Starkbieranstiche haben Tradition in Bayern. Und Politiker bedienen sich gerne dieser Traditionen. Auch in Kürnach. Rund 130 Gäste sind in das Pfarrzentrum gekommen, die Freien Wähler haben eingeladen. Sie locken mit Bier und ihrem Chef Hubert Aiwanger.
Es ist 19.27 Uhr. Die Opferbaumer Musikanten spielen zünftig auf, es riecht deftig nach Sauerkraut und Bratwurst, wie es sich in Franken für einen Starkbierabend gehört.
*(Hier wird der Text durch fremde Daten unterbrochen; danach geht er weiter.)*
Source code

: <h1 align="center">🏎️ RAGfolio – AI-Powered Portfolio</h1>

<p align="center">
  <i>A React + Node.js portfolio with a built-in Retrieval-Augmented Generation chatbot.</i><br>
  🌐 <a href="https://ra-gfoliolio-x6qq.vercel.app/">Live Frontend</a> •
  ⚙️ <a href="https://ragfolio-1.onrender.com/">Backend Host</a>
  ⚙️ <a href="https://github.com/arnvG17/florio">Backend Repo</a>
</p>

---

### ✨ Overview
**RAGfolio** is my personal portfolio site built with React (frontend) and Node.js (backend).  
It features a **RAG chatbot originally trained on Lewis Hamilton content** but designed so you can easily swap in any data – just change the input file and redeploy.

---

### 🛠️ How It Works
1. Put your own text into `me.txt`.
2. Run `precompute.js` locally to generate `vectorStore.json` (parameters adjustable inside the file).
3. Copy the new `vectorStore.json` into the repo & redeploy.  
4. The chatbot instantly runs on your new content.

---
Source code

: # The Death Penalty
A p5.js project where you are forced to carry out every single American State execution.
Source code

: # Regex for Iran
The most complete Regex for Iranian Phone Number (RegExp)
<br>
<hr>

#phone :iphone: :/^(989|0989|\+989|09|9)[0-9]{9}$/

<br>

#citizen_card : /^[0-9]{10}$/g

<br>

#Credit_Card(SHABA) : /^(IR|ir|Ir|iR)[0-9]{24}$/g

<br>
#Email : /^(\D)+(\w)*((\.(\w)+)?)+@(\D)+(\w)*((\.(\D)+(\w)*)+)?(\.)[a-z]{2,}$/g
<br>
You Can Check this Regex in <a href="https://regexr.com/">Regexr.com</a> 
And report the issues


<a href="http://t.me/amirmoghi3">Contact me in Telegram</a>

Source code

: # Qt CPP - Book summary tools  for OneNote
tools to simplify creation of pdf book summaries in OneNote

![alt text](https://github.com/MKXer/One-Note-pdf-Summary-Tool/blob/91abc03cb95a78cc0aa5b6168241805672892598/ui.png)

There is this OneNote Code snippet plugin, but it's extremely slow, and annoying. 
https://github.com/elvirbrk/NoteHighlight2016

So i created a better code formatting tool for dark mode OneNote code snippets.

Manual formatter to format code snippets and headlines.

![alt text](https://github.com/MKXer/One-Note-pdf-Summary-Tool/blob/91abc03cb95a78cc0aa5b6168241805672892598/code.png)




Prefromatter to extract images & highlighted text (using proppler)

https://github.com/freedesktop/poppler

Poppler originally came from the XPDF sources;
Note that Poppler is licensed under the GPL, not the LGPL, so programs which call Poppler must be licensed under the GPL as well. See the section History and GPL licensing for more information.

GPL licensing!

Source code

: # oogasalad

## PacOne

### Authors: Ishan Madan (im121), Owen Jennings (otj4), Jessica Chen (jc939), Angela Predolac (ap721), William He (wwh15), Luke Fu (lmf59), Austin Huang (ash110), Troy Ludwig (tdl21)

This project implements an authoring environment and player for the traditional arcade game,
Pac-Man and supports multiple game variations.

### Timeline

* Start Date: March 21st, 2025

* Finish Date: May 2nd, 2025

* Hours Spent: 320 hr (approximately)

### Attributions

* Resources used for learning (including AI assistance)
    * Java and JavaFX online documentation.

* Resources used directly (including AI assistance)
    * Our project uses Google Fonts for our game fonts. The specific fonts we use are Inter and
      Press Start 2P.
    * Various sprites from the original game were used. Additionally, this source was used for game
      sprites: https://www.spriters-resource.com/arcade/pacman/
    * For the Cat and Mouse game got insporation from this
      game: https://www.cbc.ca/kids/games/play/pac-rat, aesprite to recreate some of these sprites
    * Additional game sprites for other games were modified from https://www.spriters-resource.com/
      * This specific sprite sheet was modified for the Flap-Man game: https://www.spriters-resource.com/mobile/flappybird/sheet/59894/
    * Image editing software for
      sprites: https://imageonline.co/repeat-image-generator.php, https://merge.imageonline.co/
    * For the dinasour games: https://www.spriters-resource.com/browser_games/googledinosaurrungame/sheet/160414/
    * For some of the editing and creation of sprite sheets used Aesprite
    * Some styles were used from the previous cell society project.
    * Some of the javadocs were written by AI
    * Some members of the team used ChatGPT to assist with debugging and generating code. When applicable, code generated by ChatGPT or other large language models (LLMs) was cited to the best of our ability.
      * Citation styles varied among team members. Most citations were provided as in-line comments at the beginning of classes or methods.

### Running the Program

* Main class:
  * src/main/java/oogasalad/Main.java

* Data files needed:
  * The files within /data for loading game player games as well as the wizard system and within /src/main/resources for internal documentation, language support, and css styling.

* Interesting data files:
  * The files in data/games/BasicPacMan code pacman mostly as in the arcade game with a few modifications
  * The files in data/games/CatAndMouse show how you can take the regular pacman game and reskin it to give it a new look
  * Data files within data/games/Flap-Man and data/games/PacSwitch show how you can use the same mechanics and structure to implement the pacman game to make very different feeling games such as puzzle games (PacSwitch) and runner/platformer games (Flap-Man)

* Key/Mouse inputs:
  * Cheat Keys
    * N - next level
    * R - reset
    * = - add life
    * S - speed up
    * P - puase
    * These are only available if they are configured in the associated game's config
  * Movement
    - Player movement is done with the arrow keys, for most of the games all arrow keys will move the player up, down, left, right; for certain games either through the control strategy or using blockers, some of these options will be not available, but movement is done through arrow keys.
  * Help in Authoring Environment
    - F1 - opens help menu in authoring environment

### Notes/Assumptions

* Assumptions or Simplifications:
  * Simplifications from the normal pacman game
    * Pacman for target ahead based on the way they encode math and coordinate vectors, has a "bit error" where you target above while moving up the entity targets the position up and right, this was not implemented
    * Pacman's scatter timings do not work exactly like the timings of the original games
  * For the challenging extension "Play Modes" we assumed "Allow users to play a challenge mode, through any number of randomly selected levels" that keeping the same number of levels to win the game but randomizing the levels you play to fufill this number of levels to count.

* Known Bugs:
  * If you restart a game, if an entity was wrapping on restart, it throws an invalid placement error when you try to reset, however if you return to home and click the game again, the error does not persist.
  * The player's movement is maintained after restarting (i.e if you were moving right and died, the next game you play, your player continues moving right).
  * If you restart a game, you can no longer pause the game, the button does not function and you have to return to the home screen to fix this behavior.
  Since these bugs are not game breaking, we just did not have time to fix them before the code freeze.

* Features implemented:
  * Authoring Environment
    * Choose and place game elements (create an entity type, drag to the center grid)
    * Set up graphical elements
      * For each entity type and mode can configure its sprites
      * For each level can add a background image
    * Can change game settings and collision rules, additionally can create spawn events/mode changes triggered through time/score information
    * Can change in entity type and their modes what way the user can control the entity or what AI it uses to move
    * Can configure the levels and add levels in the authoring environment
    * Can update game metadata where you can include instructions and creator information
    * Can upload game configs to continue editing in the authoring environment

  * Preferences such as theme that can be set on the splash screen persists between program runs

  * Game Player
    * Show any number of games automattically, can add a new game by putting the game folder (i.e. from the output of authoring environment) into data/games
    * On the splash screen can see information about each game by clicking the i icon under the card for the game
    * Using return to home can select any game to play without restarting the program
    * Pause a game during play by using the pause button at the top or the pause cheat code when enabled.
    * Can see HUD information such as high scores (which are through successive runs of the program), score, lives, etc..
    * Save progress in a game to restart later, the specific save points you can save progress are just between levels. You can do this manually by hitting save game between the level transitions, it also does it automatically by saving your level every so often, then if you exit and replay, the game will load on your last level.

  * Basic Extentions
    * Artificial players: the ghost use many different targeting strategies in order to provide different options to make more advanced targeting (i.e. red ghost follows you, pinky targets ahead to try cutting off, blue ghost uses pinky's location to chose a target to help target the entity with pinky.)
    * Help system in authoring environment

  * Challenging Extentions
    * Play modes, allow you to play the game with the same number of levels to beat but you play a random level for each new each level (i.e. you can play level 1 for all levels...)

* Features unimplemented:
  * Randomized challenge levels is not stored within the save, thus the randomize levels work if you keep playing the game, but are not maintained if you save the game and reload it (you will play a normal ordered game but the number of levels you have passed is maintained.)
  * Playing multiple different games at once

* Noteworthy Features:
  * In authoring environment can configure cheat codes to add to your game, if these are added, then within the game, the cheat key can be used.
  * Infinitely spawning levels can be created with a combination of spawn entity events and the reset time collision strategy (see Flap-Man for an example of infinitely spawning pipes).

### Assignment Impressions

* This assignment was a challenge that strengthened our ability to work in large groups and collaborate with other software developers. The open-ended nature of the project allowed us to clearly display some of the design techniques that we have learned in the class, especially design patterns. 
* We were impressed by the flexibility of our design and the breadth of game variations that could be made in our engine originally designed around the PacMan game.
Orangefarbene Frühlingsblüher zieren die Tische, im passenden Farbton dazu die Fähnchen der Freien Wähler.
Auch Würzburgs FW-Elite, Alt-OB Jürgen Weber ist erschienen. Der oberste Freie Wähler Bayerns, Hubert Aiwanger wird laut Navi um 19.44 Uhr eintreffen, heißt es. Gespanntes Warten, das Starkbier funkelt in den Gläsern, die Musik stimmt zum Prosit an. Endlich um 20 Uhr ist Aiwanger da. Im Foyer noch schnell ein Interview, dann schreitet er zum bayerischen Defiliermarsch durch den Saal, schüttelt Hände, lächelt, hinter ihm nur Hans-Jürgen Fahn, der Kollege aus dem Bundestag.
Und dann legt er los. Sachlich, gelassen und mit unverwechselbarem niederbayerischem Akzent arbeitet er sein politisches Programm ab. Politiker mit Visionen brauche das Land. Und starke ländliche Räume, starke Kommunen, mit dem Bürger im Mittelpunkt. Vor allem Nordbayern müsse man in München besser ins Spiel bringen.
„Ihr dürft Euch als Franken nicht länger gefallen lassen, der Hinterhof Bayerns zu sein. Ihr müsst lauter werden Richtung München“, ruft er in den Saal. Der Patriotismus kommt an, die Frankenseele fühlt sich verstanden. Frenetischer Applaus folgt. Unten anfangen mit den Lösungen, lautet sein Motto. Dazu gehören schnelle, flächendeckende Internetleitungen für alle Dörfer, jede Region und jeden Haushalt. Das sei eine Konjunkturbeschleunigungsmaschine ohnegleichen. Dann könnten junge Unternehmer auf dem Land bleiben, und Leerstand in den Dörfern vermeiden.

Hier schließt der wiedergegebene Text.